Title: Hong Kong souvenir
Author: Lisa Bresner
Language: Dutch (original: French)
# Pages: 124 (1033)
Bought this one to read in the train, walking in the city, just before going home. Having travelled a lot, I am always interested in reading about foreign cultures. So this book seemed a nice way to find out a bit more about Asia, China in particular.
I’m afraid that aim didn’t really come true. What I want to say is that I completely not understood the story. It is probably me, but there is so much happening in the story that doesn’t seem related to each other, I just can’t follow it. Which is a shame, as it cost me a lot of trouble finishing it, even though it is not a big book at all.
Street gangs, Chinese mafia, taoistic eroticism, strange family relations, all involved somehow. I can’t tell the link.
Title: Zilver of het verlies van de onschuld
Author: Adriaan van Dis
# Pages: 111 (1144)
I ordered this book in a pile of school books, literature to be read for language lists. Halfway through I had the idea that I read it at some point in my life before. Then again, knowing the author, this could also be because there is a strong repetitive pattern in his books. I’m not sure.
The story about an orphan growing up trying to deal with the fact that he is homosexual is not an original one anyway. The author manages to make me smile a few times, he never manages to make me feel sorry for the main character, Zilver, even though that must clearly be one of his objectives. I’m not sure. Perhaps if I had read this one half a life ago, it would have worked. Not now.
Title: Piet & Riet van de Buis, Sneeuw & ruis
Author: Hein de Kort
# Pages: 128 (1268)
A new series by Hein de Kort, I didn’t even know he writes/draws for Het Parool (Amsterdam based newspaper) as well. Apparently he makes a cartoon based on a television programme every day. The 120 best ones were gathered and put in a book.
All the typical De Kort subjects return. Taking things literally, exaggerating a situation, adolescent humour if possible and word jokes. My kind of cartoonist.
Title: The road to McCarthy
Author: Pete McCarthy
# Pages: 463 (1731)
McCarthy showed up on my Amazon recommended list. Apparently because I liked reading travel authors like Bill Bryson, Peter Moore and Paul Theroux, I would like McCarthy as well. So when last year I was in London and on my way to the cashier of the bookshop with a pile of books, I couldn’t stop myself from buying 2 more for a tenner from the table near the cashier. This was one of them. If I can get 3 pounds off, I’m done.
I’m afraid I am not putting McCarthy at par with before mentioned travel authors though. I have enjoyed reading this book, but it could have been a third shorter, perhaps even half. The idea is good, travel the world trying to find traces of ancestors everywhere. Every McCarthy must be somehow related.
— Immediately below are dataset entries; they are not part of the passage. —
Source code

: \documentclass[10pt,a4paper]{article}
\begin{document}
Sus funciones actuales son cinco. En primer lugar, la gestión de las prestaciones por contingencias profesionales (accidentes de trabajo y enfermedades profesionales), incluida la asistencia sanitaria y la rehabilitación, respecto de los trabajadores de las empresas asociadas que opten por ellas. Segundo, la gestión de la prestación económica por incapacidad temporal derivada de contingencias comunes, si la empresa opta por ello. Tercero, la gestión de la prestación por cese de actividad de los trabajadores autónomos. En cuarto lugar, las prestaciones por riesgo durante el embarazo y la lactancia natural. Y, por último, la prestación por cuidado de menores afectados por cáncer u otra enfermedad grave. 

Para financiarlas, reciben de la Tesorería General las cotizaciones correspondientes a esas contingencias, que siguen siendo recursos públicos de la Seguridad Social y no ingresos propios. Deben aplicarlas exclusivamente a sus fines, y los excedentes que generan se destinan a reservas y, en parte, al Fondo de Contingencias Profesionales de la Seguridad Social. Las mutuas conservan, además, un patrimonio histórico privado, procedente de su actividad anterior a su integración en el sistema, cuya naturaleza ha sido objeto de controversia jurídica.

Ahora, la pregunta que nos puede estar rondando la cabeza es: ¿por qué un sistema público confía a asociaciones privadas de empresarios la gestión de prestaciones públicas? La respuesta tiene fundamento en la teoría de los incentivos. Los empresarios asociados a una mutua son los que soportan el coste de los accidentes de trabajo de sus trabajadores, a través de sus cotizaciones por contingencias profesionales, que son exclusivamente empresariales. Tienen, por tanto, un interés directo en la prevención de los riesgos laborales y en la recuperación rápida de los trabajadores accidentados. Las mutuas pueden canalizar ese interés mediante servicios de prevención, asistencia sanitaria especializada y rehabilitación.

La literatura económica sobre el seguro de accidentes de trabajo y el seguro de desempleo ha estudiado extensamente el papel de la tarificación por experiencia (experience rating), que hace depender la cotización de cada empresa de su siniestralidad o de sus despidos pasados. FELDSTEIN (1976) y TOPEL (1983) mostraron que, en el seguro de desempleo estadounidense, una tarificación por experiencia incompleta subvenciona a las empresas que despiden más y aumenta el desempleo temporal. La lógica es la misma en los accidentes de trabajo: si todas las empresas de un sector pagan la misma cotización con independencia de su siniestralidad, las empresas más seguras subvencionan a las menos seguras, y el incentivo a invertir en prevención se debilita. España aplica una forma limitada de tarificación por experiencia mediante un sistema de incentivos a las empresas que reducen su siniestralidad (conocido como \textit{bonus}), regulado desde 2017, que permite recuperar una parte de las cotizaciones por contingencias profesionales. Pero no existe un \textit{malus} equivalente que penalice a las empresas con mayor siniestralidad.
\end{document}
So you end up with a self proclaimed clan leader in Morocco, celebrating St.Patricks day in New York, on the trail of a criminal in Tasmania, in miners villages in the US, where almost everyone descends from Irish and also in a village in Alaska named McCarthy.
Plenty of anecdotes to tell, enough historical research and background to make it into a book, good observations on the world around him. All elements of a good book are there. I had to laugh out loud several times. Yet I couldn’t help getting bored with the book. It was too long, too predictable in the end, just too much.